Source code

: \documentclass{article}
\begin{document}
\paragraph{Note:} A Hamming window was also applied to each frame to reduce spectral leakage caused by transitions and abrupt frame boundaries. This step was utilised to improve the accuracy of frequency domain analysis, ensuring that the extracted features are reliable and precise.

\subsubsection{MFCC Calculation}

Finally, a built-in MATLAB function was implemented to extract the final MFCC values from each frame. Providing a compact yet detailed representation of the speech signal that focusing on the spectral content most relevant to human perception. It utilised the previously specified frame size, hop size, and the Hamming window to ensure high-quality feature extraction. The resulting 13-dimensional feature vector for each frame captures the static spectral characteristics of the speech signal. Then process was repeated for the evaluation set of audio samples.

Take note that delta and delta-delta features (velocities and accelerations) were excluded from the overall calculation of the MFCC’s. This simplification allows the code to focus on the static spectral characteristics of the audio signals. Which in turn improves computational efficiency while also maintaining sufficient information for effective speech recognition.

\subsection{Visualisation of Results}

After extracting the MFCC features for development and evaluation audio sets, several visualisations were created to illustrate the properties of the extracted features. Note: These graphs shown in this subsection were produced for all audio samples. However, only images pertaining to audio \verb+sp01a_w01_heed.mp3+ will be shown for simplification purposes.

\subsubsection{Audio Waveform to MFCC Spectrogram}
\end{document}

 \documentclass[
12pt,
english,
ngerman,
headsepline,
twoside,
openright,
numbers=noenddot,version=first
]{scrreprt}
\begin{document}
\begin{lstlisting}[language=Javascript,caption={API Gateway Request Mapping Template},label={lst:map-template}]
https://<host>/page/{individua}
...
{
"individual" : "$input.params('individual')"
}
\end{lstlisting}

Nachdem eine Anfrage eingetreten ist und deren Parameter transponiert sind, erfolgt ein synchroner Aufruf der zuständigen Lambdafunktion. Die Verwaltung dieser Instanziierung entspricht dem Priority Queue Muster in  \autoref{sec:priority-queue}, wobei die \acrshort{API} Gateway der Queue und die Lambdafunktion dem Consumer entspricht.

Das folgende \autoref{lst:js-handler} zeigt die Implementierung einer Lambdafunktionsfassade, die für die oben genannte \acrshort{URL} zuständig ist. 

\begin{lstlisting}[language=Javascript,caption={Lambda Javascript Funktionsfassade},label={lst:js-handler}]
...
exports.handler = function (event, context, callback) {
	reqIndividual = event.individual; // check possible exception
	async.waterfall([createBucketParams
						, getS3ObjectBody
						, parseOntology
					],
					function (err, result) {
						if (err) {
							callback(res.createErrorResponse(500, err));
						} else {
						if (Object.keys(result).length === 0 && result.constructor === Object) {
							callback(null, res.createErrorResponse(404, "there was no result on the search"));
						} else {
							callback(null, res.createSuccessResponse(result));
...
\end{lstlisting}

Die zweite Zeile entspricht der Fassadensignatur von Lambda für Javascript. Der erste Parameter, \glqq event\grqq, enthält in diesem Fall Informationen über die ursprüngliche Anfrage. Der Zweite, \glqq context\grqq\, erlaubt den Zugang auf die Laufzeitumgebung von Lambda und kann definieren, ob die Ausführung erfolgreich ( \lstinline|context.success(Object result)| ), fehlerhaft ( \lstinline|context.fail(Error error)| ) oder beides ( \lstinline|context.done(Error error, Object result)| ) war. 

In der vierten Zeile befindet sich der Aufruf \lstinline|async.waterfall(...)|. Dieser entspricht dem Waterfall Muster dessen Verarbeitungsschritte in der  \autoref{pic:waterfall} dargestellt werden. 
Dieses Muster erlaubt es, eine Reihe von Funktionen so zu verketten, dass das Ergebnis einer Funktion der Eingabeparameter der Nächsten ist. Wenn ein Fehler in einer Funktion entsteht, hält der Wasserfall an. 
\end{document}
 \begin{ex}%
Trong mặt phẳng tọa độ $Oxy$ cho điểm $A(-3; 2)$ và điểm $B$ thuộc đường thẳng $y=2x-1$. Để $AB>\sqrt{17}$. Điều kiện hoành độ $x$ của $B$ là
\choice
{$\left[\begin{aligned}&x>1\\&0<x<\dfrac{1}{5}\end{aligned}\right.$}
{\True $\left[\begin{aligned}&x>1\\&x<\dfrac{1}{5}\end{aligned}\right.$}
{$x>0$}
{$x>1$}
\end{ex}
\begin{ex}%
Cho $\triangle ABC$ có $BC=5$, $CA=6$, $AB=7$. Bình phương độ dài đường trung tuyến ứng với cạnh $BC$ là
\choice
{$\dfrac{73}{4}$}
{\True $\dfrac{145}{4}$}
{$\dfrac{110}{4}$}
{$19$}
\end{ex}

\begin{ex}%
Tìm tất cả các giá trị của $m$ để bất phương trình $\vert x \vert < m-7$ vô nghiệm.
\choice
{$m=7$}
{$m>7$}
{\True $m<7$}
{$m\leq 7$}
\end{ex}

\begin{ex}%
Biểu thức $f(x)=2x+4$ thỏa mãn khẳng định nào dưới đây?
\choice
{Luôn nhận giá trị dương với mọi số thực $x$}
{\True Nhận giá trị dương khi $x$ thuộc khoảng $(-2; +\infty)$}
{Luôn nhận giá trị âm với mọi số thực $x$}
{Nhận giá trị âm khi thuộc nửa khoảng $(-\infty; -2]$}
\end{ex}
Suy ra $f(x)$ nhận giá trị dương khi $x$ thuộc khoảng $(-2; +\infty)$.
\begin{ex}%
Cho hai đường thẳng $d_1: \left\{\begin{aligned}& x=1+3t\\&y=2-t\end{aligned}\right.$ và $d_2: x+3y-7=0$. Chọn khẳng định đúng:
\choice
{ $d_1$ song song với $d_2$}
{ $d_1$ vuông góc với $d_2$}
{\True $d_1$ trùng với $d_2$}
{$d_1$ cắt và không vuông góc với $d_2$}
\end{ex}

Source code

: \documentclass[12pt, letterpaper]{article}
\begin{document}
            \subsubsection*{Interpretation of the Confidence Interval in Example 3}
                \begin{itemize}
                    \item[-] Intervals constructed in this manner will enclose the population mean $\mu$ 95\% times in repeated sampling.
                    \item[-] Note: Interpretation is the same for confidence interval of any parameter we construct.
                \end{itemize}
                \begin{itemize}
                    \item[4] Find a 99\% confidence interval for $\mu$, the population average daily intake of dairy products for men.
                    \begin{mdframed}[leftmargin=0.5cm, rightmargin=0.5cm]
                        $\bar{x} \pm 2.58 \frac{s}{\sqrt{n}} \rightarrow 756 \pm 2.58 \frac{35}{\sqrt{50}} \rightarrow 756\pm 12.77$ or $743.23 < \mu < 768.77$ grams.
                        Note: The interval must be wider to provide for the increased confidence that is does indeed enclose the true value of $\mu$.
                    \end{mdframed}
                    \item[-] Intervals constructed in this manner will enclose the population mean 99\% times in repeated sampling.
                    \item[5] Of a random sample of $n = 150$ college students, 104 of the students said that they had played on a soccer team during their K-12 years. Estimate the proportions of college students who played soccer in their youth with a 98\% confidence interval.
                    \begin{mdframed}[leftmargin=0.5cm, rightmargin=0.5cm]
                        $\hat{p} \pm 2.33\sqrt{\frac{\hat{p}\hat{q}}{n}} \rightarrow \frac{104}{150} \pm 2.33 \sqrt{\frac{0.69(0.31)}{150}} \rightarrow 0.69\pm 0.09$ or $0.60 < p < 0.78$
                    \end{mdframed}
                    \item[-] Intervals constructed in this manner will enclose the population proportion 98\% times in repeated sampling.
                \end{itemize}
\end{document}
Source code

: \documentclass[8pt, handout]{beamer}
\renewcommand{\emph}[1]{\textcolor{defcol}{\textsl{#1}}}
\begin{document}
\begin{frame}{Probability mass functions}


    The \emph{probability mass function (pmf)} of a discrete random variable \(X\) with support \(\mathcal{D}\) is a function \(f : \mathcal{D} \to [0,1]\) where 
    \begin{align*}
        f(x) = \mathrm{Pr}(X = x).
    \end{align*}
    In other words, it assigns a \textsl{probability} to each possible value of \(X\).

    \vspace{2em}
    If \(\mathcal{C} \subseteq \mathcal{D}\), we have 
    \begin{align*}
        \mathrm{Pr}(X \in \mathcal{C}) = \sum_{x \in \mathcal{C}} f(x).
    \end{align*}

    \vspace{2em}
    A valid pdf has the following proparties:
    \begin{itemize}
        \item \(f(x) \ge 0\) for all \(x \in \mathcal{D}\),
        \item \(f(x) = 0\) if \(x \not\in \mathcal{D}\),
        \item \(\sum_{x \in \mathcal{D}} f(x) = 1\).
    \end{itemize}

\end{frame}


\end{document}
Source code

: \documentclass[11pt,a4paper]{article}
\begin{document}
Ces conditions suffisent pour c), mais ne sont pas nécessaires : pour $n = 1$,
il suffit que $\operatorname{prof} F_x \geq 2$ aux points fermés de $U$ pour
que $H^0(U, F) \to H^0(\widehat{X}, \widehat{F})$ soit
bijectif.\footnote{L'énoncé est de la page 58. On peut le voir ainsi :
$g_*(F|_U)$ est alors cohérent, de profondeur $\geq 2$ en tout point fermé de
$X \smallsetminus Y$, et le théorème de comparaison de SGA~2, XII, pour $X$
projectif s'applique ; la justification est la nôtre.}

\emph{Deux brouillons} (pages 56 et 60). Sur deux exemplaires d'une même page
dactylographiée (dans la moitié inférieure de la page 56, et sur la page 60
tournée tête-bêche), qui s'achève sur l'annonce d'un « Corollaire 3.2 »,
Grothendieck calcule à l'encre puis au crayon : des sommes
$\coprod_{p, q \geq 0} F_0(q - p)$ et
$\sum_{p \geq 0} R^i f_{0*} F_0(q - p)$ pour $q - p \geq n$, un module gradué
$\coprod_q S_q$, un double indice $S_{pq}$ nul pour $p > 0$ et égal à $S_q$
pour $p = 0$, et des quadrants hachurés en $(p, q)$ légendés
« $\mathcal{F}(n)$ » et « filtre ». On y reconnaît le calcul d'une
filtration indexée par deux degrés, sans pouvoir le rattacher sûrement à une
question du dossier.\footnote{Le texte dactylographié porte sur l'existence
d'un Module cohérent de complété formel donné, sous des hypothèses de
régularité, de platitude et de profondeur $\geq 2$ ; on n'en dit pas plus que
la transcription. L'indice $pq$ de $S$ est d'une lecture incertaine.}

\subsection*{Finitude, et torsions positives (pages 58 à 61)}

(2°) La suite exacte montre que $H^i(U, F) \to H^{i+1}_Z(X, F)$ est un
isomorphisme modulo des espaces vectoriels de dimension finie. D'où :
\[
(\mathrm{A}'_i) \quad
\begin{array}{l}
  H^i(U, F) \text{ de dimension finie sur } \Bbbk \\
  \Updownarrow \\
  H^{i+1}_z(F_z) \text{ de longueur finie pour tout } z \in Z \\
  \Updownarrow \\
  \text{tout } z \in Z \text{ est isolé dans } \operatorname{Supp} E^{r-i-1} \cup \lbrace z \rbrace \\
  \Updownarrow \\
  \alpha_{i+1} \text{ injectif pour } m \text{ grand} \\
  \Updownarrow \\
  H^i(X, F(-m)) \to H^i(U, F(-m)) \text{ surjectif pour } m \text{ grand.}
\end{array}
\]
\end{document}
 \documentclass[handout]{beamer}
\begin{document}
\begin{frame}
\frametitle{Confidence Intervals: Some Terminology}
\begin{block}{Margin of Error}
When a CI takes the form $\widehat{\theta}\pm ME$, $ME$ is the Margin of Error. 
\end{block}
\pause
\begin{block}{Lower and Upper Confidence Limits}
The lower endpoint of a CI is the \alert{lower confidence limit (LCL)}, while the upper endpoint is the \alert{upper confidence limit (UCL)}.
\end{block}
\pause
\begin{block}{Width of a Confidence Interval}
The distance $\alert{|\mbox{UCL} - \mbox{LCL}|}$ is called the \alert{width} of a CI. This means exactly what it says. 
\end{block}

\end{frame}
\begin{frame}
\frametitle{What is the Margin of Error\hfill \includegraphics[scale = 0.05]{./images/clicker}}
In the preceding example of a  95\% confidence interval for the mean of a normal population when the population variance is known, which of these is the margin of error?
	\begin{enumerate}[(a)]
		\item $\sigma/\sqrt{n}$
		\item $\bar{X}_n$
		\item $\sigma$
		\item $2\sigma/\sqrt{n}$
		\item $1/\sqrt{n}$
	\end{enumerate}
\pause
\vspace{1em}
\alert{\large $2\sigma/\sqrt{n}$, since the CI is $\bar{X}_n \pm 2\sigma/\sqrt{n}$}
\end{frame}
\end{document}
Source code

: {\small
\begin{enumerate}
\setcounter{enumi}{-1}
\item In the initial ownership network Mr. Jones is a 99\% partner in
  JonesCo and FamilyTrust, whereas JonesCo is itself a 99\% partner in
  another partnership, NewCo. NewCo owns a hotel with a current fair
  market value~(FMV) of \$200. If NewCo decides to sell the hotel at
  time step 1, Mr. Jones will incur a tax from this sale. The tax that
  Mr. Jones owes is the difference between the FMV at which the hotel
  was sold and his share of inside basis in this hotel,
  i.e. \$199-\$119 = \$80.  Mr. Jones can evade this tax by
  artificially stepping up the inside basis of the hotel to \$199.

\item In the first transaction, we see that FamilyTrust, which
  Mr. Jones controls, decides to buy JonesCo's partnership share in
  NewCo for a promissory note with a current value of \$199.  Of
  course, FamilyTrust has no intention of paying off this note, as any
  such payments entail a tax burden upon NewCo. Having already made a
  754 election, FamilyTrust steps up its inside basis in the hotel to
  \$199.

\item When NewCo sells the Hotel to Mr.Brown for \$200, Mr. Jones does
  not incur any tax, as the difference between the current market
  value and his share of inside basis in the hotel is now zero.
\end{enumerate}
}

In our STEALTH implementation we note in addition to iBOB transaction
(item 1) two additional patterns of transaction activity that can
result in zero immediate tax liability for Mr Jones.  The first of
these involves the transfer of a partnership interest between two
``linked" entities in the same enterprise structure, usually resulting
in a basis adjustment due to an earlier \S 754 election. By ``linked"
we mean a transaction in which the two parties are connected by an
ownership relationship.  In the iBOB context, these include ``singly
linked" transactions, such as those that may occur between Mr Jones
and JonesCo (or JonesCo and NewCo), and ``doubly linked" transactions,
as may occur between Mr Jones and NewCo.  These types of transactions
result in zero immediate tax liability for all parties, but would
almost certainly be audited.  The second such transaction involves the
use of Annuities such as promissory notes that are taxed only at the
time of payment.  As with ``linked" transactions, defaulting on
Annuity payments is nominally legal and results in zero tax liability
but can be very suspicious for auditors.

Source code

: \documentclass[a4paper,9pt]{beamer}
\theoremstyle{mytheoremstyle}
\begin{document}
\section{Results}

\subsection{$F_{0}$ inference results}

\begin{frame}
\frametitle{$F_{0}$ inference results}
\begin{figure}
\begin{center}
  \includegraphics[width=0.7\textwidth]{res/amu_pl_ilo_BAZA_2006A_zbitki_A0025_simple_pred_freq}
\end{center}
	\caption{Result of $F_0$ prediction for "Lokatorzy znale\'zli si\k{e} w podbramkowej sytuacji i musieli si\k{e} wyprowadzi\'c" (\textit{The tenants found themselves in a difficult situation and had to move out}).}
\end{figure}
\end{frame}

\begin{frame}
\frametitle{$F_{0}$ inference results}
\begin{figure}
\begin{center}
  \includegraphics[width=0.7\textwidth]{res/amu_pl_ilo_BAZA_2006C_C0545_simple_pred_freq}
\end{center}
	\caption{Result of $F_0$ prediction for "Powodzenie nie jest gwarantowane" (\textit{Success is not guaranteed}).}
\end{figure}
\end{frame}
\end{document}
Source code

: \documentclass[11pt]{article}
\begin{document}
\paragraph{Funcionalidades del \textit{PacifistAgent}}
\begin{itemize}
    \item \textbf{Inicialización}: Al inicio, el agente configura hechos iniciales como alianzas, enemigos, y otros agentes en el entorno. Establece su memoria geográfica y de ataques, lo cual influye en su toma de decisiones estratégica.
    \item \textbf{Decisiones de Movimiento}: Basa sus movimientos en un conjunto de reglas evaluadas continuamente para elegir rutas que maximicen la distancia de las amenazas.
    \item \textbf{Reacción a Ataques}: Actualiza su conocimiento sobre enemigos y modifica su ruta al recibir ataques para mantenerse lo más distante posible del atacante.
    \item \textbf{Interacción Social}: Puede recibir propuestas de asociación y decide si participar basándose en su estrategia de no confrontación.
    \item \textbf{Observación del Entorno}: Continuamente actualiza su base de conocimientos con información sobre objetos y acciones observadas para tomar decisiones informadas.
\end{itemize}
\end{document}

——————————

__Exercise__. Extract the lines of the preceding material that run from the line with "point fermé de" through the line with "d'une même page", inclusive, reproducing them exactly and adding nothing.

__Result of this exercise__.
$g_*(F|_U)$ est alors cohérent, de profondeur $\geq 2$ en tout point fermé de
$X \smallsetminus Y$, et le théorème de comparaison de SGA~2, XII, pour $X$
projectif s'applique ; la justification est la nôtre.}

\emph{Deux brouillons} (pages 56 et 60). Sur deux exemplaires d'une même page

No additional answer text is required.